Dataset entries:

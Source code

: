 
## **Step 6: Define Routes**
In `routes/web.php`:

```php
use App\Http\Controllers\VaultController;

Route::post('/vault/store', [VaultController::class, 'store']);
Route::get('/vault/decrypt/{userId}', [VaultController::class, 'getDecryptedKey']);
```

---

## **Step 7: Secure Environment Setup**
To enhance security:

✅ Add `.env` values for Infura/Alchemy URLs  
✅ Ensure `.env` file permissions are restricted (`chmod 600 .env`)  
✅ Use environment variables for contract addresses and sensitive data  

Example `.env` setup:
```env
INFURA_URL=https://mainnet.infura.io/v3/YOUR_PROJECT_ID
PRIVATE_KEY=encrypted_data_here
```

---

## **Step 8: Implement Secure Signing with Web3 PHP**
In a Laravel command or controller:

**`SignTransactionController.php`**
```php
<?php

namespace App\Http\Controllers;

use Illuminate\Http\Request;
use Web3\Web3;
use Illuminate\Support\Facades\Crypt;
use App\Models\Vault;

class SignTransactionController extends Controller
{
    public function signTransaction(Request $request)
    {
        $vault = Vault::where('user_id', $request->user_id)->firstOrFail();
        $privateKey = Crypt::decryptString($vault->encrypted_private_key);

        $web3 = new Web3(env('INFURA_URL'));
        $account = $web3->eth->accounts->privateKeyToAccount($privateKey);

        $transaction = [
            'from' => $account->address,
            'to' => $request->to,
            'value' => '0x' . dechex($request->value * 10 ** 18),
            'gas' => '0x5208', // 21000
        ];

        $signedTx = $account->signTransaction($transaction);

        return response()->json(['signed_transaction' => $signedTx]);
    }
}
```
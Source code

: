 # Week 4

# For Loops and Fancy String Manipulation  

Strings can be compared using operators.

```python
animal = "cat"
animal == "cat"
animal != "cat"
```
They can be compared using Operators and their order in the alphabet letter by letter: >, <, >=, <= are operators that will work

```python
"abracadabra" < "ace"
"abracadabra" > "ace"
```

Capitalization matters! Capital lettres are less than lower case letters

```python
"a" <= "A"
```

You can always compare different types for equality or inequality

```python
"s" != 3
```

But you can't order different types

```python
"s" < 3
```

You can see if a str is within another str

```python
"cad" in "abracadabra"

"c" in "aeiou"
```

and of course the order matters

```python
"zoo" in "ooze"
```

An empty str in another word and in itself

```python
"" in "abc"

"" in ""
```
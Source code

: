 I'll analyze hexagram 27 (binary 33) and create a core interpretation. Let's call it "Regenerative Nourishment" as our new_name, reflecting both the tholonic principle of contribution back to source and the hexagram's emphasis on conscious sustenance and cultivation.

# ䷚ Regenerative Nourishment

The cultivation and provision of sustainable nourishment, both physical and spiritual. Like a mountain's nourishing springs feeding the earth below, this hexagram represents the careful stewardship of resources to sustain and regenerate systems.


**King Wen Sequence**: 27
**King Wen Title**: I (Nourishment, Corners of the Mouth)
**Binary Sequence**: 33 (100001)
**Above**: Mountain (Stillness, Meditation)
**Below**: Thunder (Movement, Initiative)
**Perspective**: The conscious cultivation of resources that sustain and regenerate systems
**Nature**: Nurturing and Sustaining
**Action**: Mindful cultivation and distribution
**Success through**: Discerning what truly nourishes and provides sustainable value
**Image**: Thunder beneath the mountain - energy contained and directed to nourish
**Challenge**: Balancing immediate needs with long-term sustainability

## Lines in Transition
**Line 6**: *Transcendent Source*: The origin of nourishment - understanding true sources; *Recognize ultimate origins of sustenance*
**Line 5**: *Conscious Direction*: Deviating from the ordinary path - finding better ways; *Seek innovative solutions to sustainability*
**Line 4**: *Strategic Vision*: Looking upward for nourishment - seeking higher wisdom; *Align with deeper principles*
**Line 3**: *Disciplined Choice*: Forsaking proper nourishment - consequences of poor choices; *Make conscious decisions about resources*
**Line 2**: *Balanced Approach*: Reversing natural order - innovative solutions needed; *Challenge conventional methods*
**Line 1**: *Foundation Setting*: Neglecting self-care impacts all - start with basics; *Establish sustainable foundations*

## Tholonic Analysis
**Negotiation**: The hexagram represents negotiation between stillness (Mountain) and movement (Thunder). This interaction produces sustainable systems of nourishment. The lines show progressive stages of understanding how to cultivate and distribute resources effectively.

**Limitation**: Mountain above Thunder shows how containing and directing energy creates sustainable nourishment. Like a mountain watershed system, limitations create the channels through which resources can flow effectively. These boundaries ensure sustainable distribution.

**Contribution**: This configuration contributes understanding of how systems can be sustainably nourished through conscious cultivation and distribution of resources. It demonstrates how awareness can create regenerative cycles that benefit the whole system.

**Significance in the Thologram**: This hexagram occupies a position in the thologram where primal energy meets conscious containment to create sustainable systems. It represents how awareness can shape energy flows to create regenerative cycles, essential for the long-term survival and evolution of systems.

INSTRUCTIONS FOR THE TASK: Your answer must consist solely of the lines from the top of the entries above through the line containing "## **Step 7: Secure Environment Setup**", copied exactly, both ends included.

OUTPUT OF THE TASK:
Source code

: 
## **Step 6: Define Routes**
In `routes/web.php`:

```php
use App\Http\Controllers\VaultController;

Route::post('/vault/store', [VaultController::class, 'store']);
Route::get('/vault/decrypt/{userId}', [VaultController::class, 'getDecryptedKey']);
```

---

## **Step 7: Secure Environment Setup**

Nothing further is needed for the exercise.